● **What the task asks**:
Give the number of lines below that contain the string "Chai", and no other text.

——————————

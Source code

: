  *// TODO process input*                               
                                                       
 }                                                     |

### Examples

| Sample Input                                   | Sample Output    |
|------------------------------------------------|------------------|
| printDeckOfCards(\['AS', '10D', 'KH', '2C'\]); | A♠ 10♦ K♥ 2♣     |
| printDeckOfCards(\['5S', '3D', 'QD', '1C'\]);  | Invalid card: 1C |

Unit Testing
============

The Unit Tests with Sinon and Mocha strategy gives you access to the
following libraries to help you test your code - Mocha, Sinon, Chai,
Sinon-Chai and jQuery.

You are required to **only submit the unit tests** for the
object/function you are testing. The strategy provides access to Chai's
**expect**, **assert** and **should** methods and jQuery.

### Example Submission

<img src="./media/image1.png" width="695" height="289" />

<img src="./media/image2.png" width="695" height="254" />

——————————

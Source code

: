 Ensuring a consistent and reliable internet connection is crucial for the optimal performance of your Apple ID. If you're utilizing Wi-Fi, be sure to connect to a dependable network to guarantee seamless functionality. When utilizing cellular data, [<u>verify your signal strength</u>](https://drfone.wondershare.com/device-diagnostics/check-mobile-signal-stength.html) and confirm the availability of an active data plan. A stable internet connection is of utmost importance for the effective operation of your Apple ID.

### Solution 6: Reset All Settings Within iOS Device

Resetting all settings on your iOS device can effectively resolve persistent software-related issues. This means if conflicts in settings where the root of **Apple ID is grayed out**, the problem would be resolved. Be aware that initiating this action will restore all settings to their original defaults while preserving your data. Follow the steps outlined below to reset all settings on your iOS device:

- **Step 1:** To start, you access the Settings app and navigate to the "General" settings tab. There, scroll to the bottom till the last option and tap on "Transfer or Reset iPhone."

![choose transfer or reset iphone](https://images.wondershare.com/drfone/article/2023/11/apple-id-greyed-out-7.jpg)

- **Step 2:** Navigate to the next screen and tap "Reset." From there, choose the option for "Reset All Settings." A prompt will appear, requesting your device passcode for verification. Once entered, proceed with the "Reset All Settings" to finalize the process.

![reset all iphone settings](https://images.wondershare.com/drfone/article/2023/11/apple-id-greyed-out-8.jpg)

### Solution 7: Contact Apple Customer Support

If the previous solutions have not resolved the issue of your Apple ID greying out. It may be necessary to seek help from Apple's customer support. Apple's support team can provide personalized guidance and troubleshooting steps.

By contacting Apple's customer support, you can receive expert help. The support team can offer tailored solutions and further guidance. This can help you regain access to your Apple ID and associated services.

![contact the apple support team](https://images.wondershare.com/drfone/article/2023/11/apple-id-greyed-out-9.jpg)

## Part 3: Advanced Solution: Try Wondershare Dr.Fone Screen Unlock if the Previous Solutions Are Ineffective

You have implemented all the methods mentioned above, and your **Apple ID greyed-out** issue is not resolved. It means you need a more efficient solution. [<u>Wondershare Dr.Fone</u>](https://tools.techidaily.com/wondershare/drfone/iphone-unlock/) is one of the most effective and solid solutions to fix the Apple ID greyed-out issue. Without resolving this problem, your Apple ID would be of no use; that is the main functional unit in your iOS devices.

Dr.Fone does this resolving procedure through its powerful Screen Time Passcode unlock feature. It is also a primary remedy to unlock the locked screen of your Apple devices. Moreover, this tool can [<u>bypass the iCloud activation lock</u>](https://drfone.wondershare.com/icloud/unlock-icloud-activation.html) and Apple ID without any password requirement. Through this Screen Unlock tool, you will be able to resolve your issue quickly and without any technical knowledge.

——————————

● **The completed task**:
3